Abdest şöyle de alınır, böyle de alınır diye yavaştan yavaştan abdestsiz namaza bile yol açsa. Sevgili Peygamberimiz’in, yaratılmışların en üstünü ve Allah’ın en sevgili kulu olduğuna bile itiraz etse. Ama buna rağmen söz sahiplerinden hiç itiraz da gelmese... Hayal bu ya, dünyada böyle şeyler olsa... Bu durumda bunlar da garip şeyler midir, değil midir!.. Değerli okuyucular! Söze El-Müfredât’tan başladık, buralara geldik. Müfredât, Kur’an’ın mânâsı üzerinde çalışanlar için mühim bir eser. İslâm ulemâsı Müfredât’tan çok nakil yapmıştır. Çıra Yayınları Müfredât’ı tercüme ettirmiş. Faydalanılabilir, tavsiye ediyorum.
Tel: (0212) 6359919
Kitabın değerli iki mütercimi Sayın Doç. Abdülbâki Güneş ve Yrd. Doç. Mehmet Yolcu’nun müsamahalarına sığınarak tenkidimi de kaydedeyim:
Böyle ilmî bir esere, eylem, kanı, içselleştirmek gibi kelimeler, âlim yerine bilge demek ve gözlemlemek kelimesi gibi yaygın yanlışlar yakışmamış. Görülmektedir yerine gözlemlenmektedir demek de yanlış.

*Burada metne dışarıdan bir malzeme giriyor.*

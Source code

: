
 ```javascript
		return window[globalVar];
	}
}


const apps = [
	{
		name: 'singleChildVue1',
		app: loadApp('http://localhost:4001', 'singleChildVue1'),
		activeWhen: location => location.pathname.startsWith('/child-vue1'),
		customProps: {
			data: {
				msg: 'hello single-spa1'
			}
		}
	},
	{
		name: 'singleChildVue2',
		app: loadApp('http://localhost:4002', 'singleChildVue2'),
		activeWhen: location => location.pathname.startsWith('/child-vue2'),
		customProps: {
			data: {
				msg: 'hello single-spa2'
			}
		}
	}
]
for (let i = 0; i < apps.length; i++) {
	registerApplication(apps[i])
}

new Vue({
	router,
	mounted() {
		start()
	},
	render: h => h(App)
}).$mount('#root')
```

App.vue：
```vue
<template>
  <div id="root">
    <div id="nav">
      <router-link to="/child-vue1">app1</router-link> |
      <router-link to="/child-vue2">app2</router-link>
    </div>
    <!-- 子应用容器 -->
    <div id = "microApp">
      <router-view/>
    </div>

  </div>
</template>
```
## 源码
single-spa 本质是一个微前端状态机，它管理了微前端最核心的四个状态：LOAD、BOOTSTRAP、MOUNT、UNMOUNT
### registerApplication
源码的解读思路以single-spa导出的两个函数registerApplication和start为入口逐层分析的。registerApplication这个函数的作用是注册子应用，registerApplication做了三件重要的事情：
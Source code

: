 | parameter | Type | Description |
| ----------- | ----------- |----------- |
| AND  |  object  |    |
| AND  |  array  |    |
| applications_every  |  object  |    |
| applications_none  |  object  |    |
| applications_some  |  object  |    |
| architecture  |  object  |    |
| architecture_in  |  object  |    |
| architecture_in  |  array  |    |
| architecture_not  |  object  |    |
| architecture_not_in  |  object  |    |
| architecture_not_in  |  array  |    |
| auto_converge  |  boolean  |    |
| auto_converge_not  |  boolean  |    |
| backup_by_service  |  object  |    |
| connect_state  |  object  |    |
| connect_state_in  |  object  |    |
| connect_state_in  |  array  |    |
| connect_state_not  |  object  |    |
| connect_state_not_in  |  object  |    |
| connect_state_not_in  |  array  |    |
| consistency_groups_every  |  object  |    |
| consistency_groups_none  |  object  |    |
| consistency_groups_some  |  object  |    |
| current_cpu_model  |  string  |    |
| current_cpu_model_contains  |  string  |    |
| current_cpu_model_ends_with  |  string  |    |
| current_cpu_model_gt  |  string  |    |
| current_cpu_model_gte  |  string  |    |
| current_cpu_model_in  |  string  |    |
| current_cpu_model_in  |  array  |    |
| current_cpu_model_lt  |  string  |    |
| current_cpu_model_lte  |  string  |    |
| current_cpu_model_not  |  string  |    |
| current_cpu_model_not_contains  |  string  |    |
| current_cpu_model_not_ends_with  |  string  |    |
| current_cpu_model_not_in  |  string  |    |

İkinci ve daha mühim husus da şu: Salevâtta her ne kadar Allâhümme salli alâ Muhammedin derken “Hazret” kelimesi yok ise de bunun tercümesi yapılırken veya Peygamberimiz’den bahsederken hürmeten Hazret kelimesini kullanmak icap eder. O bakımdan, 31. sahifede “Muhammed” ismini tek başına Hazretsiz kullanmak da yakışmamış. Bunun haricinde, istafade edilecek bir eser olduğunu söylemek isterim. Tercümedeki muvaffakiyetlerinden dolayı mütercimleri tebrik ediyorum.